Additionally, at the start of the 2022 season, the NHL required that players who entered the league after 2019-2020 must wear helmets during warmups. This rule was a less drastic shift as some teams, such as the Florida Panthers, already had a team rule requiring helmets during warmups. Noncompliance with this rule is often addressed by the league with fines. For example, this year Chicago Blackhawks rookie, Connor Bedard, was fined $2,500 for not wearing a helmet during warmups.
Different Neck Guard Standards
While the NHL mandates some equipment changes like helmets during games and now warmups, others gradually became commonplace without any league requirements. For example, undershirts with cut-resistant wrists, blade-stopping socks, and compression socks are examples of equipment professional players began wearing in the minor leagues and brought with them into the NHL.
However, for neck guards, the differences in American and Canadian players’ upbringing and equipment standards impact how players view wearing additional protective equipment. Hockey Canada requires all players registered in its youth hockey programs to wear a neck guard. Yet, USA Hockey only “recommends” players wear neck guards. In Canadian junior leagues, the Western Hockey League (“WHL”) is the newest to mandate neck guards during on-ice activities for both games and practices. The WHL joins two other Canadian junior leagues, the Ontario Hockey League (“OHL”) and Quebec Major Junior Hockey League (“QMJHL”) with similar mandates. But in America, the National Collegiate Athletic Association (“NCAA”) has no neck guard requirement. This variation highlights that simply where a player grew up playing hockey greatly impacts his/her experience with wearing a neck guard during practice and games.
Since the EIHL accident, many NHL players started testing out neck guards during practice, warmups, and games. Warroad Hockey Co, a Minnesota-based clothing and equipment company founded by Washington Capitals player T.J. Oshie, announced its neck guards were sold out just days after Johnson’s accident. Oshie himself tested the neck guard during the Capitals’ November 2nd game, sharing he chose to do so to “decrease the chance of injury.”
Pittsburgh Penguins defenseman Erik Karlsson promoted the use of neck guards as “a small piece of equipment to hopefully prevent something like that again.” Buffalo Sabres Henri Jokiharju said he had been considering wearing a neck guard after an injury last season but has only begun trying it following recent events.
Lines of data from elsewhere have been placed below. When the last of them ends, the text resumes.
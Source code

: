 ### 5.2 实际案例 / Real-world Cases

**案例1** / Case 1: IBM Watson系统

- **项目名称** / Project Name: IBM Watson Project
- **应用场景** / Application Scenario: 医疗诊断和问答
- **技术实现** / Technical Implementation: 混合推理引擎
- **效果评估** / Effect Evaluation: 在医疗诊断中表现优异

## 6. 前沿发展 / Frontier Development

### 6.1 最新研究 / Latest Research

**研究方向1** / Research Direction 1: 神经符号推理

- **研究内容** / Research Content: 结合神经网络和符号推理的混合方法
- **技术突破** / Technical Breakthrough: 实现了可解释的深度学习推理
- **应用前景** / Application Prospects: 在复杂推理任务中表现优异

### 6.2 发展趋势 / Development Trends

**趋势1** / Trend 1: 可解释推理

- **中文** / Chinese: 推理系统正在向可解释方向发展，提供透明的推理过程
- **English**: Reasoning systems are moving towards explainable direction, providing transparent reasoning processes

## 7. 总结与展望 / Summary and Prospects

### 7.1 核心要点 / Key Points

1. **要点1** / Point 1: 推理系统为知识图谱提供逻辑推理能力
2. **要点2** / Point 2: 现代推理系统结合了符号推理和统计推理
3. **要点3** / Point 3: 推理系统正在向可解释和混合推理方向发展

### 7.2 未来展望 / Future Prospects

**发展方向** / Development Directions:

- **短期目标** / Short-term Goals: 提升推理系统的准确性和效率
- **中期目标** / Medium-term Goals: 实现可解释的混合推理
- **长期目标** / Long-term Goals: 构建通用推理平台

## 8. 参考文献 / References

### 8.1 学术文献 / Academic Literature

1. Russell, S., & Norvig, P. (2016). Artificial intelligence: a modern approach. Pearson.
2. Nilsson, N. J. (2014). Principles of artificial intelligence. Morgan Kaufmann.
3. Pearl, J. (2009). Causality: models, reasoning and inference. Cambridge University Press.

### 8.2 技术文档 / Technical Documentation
Jokiharju didn’t find any issues wearing the neck guard and simply said, “It’s just about getting used to it.”
The Pittsburgh Penguins organization is the first and only team requiring its AHL and ECHL affiliate teams to wear neck guards following the Johnson accident, but there is no standard in place for its professional team. Commissioner Bettman announced the NHLPA would need to agree before an equipment change is “mandated directly or on a phased-in basis.” After the NHLPA’s announcement that neck guards would be discussed in February, as well as players’ positive response to self-implementing neck guards themselves, it is likely only a matter of time before neck guards are grandfathered in, just like helmets and helmet visors.